1987–89: early career
In early 1986, at the age of 21, Perry moved to San Francisco. As a teenager in San Diego, she had pursued an interest in music, playing the guitar and auditioning for all-girl cover bands. Her arrival in San Francisco would mark the beginning of a career in music, though not before waiting tables, working coat-check, and working at a pizzeria.

In San Francisco, Perry lived in a small, windowless room, and would play her guitar and sing her own songs on city streets. Third Eye Blind frontman Stephan Jenkins, who at the time was also a struggling musician living in San Francisco, later recalled sitting in a room with Perry, who worked as a waitress down the street, performing their original compositions to one another. The two played each other early versions of "Semi-Charmed Life" and "What's Up?", both of which would become massive hits for their respective bands. It would be decades later that Jenkins realized the songs performed in that private session would sell a combined 17 million records.

1989–95: 4 Non Blondes
After some time spent performing solo at Bay Area clubs and coffeehouses, Perry composed her first professional song, called "Down On Your Face," and was recruited into the band 4 Non Blondes by its founder Christa Hillhouse in the middle of 1989. After several years of playing locally and negotiating with various record companies, the band finally signed with Interscope Records and released its debut album, Bigger, Better, Faster, More! on October 9, 1992. The album, featuring Perry as lead singer and dominated by her compositions, was an immediate success and spawned a hit single, the Perry-penned "What's Up?" (often erroneously called "What's Going On?" after its prominent chorus lyric).

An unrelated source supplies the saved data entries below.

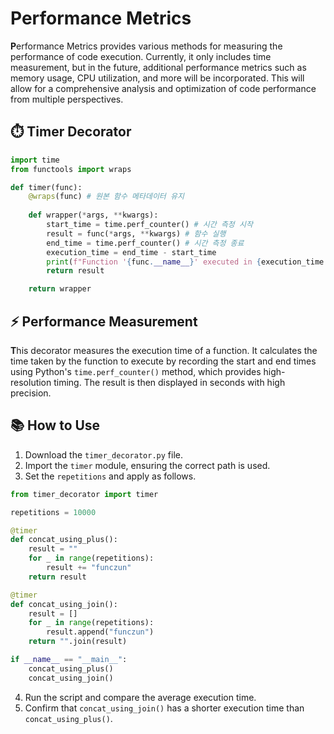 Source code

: # Performance Metrics

**P**erformance Metrics provides various methods for measuring the performance of code execution. Currently, it only includes time measurement, but in the future, additional performance metrics such as memory usage, CPU utilization, and more will be incorporated. This will allow for a comprehensive analysis and optimization of code performance from multiple perspectives.

## ⏱️ Timer Decorator

```python
import time
from functools import wraps

def timer(func):
    @wraps(func) # 원본 함수 메타데이터 유지
    
    def wrapper(*args, **kwargs):
        start_time = time.perf_counter() # 시간 측정 시작
        result = func(*args, **kwargs) # 함수 실행
        end_time = time.perf_counter() # 시간 측정 종료
        execution_time = end_time - start_time
        print(f"Function '{func.__name__}' executed in {execution_time:.10f} seconds.") # 소수점 이하 10자리 출력
        return result

    return wrapper
```

## ⚡ Performance Measurement

**T**his decorator measures the execution time of a function. It calculates the time taken by the function to execute by recording the start and end times using Python's `time.perf_counter()` method, which provides high-resolution timing. The result is then displayed in seconds with high precision.

## 📚 How to Use

1. Download the `timer_decorator.py` file.
2. Import the `timer` module, ensuring the correct path is used.
3. Set the `repetitions` and apply as follows.
```python
from timer_decorator import timer

repetitions = 10000

@timer
def concat_using_plus():
    result = ""
    for _ in range(repetitions):
        result += "funczun"
    return result

@timer
def concat_using_join():
    result = []
    for _ in range(repetitions):
        result.append("funczun")
    return "".join(result)

if __name__ == "__main__":
    concat_using_plus()
    concat_using_join()
```
4. Run the script and compare the average execution time.
5. Confirm that `concat_using_join()` has a shorter execution time than `concat_using_plus()`.
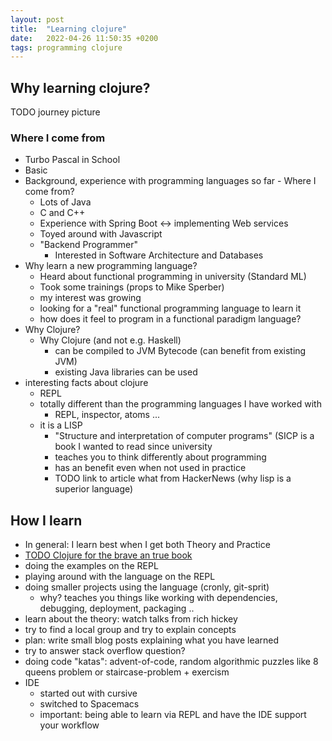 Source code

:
 ```yaml
---
layout: post
title:  "Learning clojure"
date:   2022-04-26 11:50:35 +0200
tags: programming clojure
---
```


## Why learning clojure?
TODO journey picture
### Where I come from
* Turbo Pascal in School
* Basic
* Background, experience with programming languages so far - Where I come from?
  * Lots of Java
  * C and C++
  * Experience with Spring Boot <-> implementing Web services
  * Toyed around with Javascript
  * "Backend Programmer"
    * Interested in Software Architecture and Databases
* Why learn a new programming language?
  * Heard about functional programming in university (Standard ML)
  * Took some trainings (props to Mike Sperber)
  * my interest was growing
  * looking for a "real" functional programming language to learn it
  * how does it feel to program in a functional paradigm language?
* Why Clojure?
  * Why Clojure (and not e.g. Haskell)
    * can be compiled to JVM Bytecode (can benefit from existing JVM)
    * existing Java libraries can be used
* interesting facts about clojure
  * REPL
  * totally different than the programming languages I have worked with
    * REPL, inspector, atoms ...
  * it is a LISP
    * "Structure and interpretation of computer programs" (SICP is a book I wanted to read since university
    * teaches you to think differently about programming
    * has an benefit even when not used in practice
    * TODO link to article what from HackerNews (why lisp is a superior language)
    

## How I learn
* In general: I learn best when I get both Theory and Practice
* [TODO Clojure for the brave an true book]()
* doing the examples on the REPL
* playing around with the language on the REPL
* doing smaller projects using the language (cronly, git-sprit)
  * why? teaches you things like working with dependencies, debugging, deployment, packaging ..
* learn about the theory: watch talks from rich hickey
* try to find a local group and try to explain concepts
* plan: write small blog posts explaining what you have learned
* try to answer stack overflow question?
* doing code "katas": advent-of-code, random algorithmic puzzles like 8 queens problem or staircase-problem + exercism
* IDE
  * started out with cursive
  * switched to Spacemacs 
  * important: being able to learn via REPL and have the IDE support your workflow
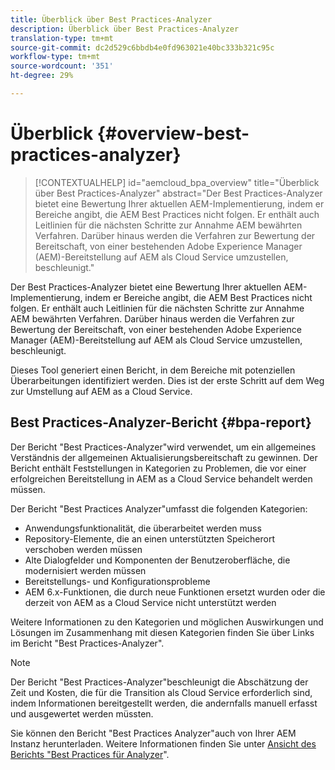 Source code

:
 ```yaml
---
title: Überblick über Best Practices-Analyzer
description: Überblick über Best Practices-Analyzer
translation-type: tm+mt
source-git-commit: dc2d529c6bbdb4e0fd963021e40bc333b321c95c
workflow-type: tm+mt
source-wordcount: '351'
ht-degree: 29%

---
```



# Überblick {#overview-best-practices-analyzer}

>[!CONTEXTUALHELP]
>id="aemcloud_bpa_overview"
>title="Überblick über Best Practices-Analyzer"
>abstract="Der Best Practices-Analyzer bietet eine Bewertung Ihrer aktuellen AEM-Implementierung, indem er Bereiche angibt, die AEM Best Practices nicht folgen. Er enthält auch Leitlinien für die nächsten Schritte zur Annahme AEM bewährten Verfahren. Darüber hinaus werden die Verfahren zur Bewertung der Bereitschaft, von einer bestehenden Adobe Experience Manager (AEM)-Bereitstellung auf AEM als Cloud Service umzustellen, beschleunigt."

Der Best Practices-Analyzer bietet eine Bewertung Ihrer aktuellen AEM-Implementierung, indem er Bereiche angibt, die AEM Best Practices nicht folgen. Er enthält auch Leitlinien für die nächsten Schritte zur Annahme AEM bewährten Verfahren. Darüber hinaus werden die Verfahren zur Bewertung der Bereitschaft, von einer bestehenden Adobe Experience Manager (AEM)-Bereitstellung auf AEM als Cloud Service umzustellen, beschleunigt.

Dieses Tool generiert einen Bericht, in dem Bereiche mit potenziellen Überarbeitungen identifiziert werden. Dies ist der erste Schritt auf dem Weg zur Umstellung auf AEM as a Cloud Service.

## Best Practices-Analyzer-Bericht {#bpa-report}

Der Bericht &quot;Best Practices-Analyzer&quot;wird verwendet, um ein allgemeines Verständnis der allgemeinen Aktualisierungsbereitschaft zu gewinnen. Der Bericht enthält Feststellungen in Kategorien zu Problemen, die vor einer erfolgreichen Bereitstellung in AEM as a Cloud Service behandelt werden müssen.

Der Bericht &quot;Best Practices Analyzer&quot;umfasst die folgenden Kategorien:

* Anwendungsfunktionalität, die überarbeitet werden muss
* Repository-Elemente, die an einen unterstützten Speicherort verschoben werden müssen
* Alte Dialogfelder und Komponenten der Benutzeroberfläche, die modernisiert werden müssen
* Bereitstellungs- und Konfigurationsprobleme
* AEM 6.x-Funktionen, die durch neue Funktionen ersetzt wurden oder die derzeit von AEM as a Cloud Service nicht unterstützt werden

Weitere Informationen zu den Kategorien und möglichen Auswirkungen und Lösungen im Zusammenhang mit diesen Kategorien finden Sie über Links im Bericht &quot;Best Practices-Analyzer&quot;.

>[!NOTE]
>Der Bericht &quot;Best Practices-Analyzer&quot;beschleunigt die Abschätzung der Zeit und Kosten, die für die Transition als Cloud Service erforderlich sind, indem Informationen bereitgestellt werden, die andernfalls manuell erfasst und ausgewertet werden müssten.

Sie können den Bericht &quot;Best Practices Analyzer&quot;auch von Ihrer AEM Instanz herunterladen. Weitere Informationen finden Sie unter [Ansicht des Berichts &quot;Best Practices für Analyzer](/help/move-to-cloud-service/best-practices-analyzer/using-best-practices-analyzer.md#viewing-report)&quot;.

In February 1994, Perry had a solo appearance in Roger Daltrey's production, album and video A Celebration: The Music of Pete Townshend and The Who. She shared the stage with the Juilliard Orchestra and members of The Who as she sang "Doctor Jimmy", "Acid Queen", "I'm Free" (in a duet with Roger Daltrey), and the encore for "Join Together" with original The Who members John Entwistle and Pete Townshend. In 1994, a CD and a VHS video of the shows were issued with the songs "Doctor Jimmy" and "I'm Free", while in 1998 a DVD was released with the song "I'm Free" only.

In 1994, Perry co-wrote with veteran singer/songwriter Janis Ian her song "Berlin", included on the 1995 album Revenge.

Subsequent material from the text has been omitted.